Le passage à l'écrit inaugure pour les langues romanes le processus d'"élaboration" linguistique, qui leur permettra de passer de l'"immédiat communicatif" à la "distance communicative" (ibid. 16). Mais les premiers textes en langue romane émanent de scribes qui, spontanément, sans trop réfléchir, mettent par écrit des notes, des pensées ayant une portée communicative très restreinte : ces premiers témoignages se placent sur des supports recyclés, sur les marges de documents en latin (ce qui explique que très peu de temoignages de ce type nous soient parvenus). Il s'agit d'une pratique, pour ainsi dire "clandestine" pour laquelle le recours au vernaculaire, à la langue de tous les jours, peut répondre à l'incapacité d'écrire en latin correct ou à la recherche d'un effet stylistique (ibid. 23-24). Vous trouverez un témoignage de ce type d'écrit : le Graffitto di commodilla, qui correspond dans le classement de Koch (1993) à l'"oralité mise à l'écrit", simple transcription graphique d'une séquence phonique.
Les listes ou énumérations sont assez diffférentes car même si l''écrit n'y est pas très élaboré (structure textuelle et syntaxique très simple), il préfigure le passage du domaine socio-communicatif éclessiastique à celui des laïcs (Frank-Job 2010 : 26). Il s'agit d'inventaires, registres, listes d'objets etc. que l'on trouve souvent dans des documents juridiques ou administratifs et qui constituent un bon exemple de la scripta romana rustica. Ils sont d’une grande utilité aussi bien pour l’émetteur que pour le récepteur, ce qui explique son apparition dans presque toute la Romania. Un texte de ce type est la Nodicia de Kesos.

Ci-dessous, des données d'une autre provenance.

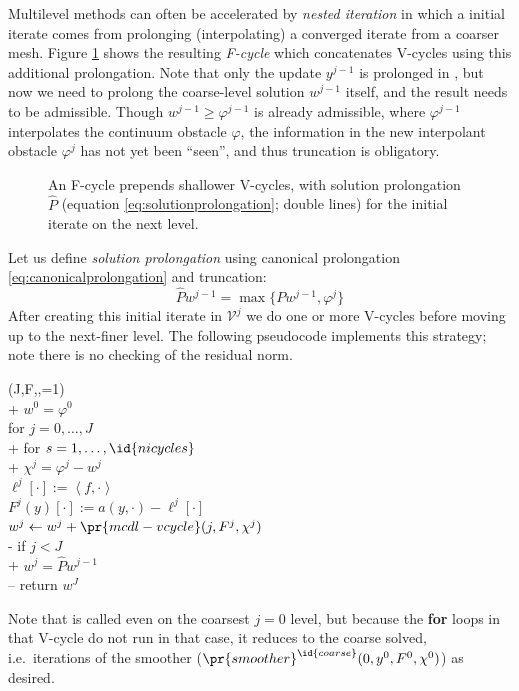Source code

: \documentclass[letterpaper,final,12pt,reqno]{amsart}
\theoremstyle{claim}
\newcommand{\ip}[2]{\left<#1,#2\right>}
\numberwithin{equation}{section}
\numberwithin{figure}{section}
\numberwithin{table}{section}
\numberwithin{theorem}{section}
\begin{document}
Multilevel methods can often be accelerated by \emph{nested iteration} \cite{Trottenbergetal2001} in which a initial iterate comes from prolonging (interpolating) a converged iterate from a coarser mesh.  Figure \ref{fig:fcycle} shows the resulting \emph{F-cycle} which concatenates V-cycles using this additional prolongation.  Note that only the update $y^{j-1}$ is prolonged in , but now we need to prolong the coarse-level solution $w^{j-1}$ itself, and the result needs to be admissible.  Though $w^{j-1} \ge \varphi^{j-1}$ is already admissible, where $\varphi^{j-1}$ interpolates the continuum obstacle $\varphi$, the information in the new interpolant obstacle $\varphi^j$ has not yet been ``seen'', and thus truncation is obligatory.

\begin{figure}

\caption{An F-cycle prepends shallower V-cycles, with solution prolongation $\hat P$ (equation \eqref{eq:solutionprolongation}; double lines) for the initial iterate on the next level.}
\label{fig:fcycle}
\end{figure}

Let us define \emph{solution prolongation} using canonical prolongation \eqref{eq:canonicalprolongation} and truncation:
\begin{equation}
\hat P w^{j-1} = \max\{P w^{j-1}, \varphi^{j}\}  \label{eq:solutionprolongation}
\end{equation}
After creating this initial iterate in $\mathcal{V}^j$ we do one or more V-cycles before moving up to the next-finer level.  The following pseudocode implements this strategy; note there is no checking of the residual norm.
\begin{pseudo*} \label{ps:mcdl-fcycle}
(J,F,\varphi,=1)\text{:} \\+
    $w^0=\varphi^0$ \qquad\qquad\qquad\qquad\qquad\quad {} \\
    for $j=0,\dots,J$ \\+
        for $s=1,\dots,\id{nicycles}$ \qquad\qquad\qquad {} \\+
            $\chi^j = \varphi^j - w^j$ \qquad\qquad\qquad\quad {} \\
            $\ell^j[\cdot] := \ip{f}{\cdot}$ \\
            $F^j(y)[\cdot] := a(y,\cdot) - \ell^j[\cdot]$ \\
            $w^j \gets w^j+\pr{mcdl-vcycle}(j,F^j,\chi^j)$ \\-
        if $j < J$ \\+
            $w^j = \hat P w^{j-1}$ \qquad\qquad\qquad {} \\--
    return $w^J$
\end{pseudo*}
Note that  is called even on the coarsest $j=0$ level, but because the \textbf{for} loops in that V-cycle do not run in that case, it reduces to the coarse solved, i.e.~iterations of the smoother ($\pr{smoother}^{\id{coarse}}(0,y^0,F^0,\chi^0)$) as desired.
\end{document}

Koch (1993) identifie encore des documents qu'il classe dans le groupe "scripturalité à destin vocal". À la différence des deux catégories précédentes où l'on trouve ce que l'on pourrait appeler des simples "documents", dans ce groupe se concentrent les "monuments" : des textes importants d'un point de vue culturel, social et/ou politique. Ces documents seront traités dans le module suivant.
Nous proposons dans ce module plusieurs documents qui montrent les prémices de la diversification du latin et les premiers écrits en langues romanes. Les trois premiers sont à classer en tant que "variétés de latin" : l'Appendix Probi le Graffito di Commodilla et l'Indovinello veronese.
Il ne faut pas oublier que les documents que nous conservons, censés reproduire les variétés parlées, sont en réalité des textes écrits : c'est à travers des pratiques d'écriture en langue maternelle de certains groupes de la population ayant été alphabétisés (en latin classique) que nous pouvons connaître la langue parlée.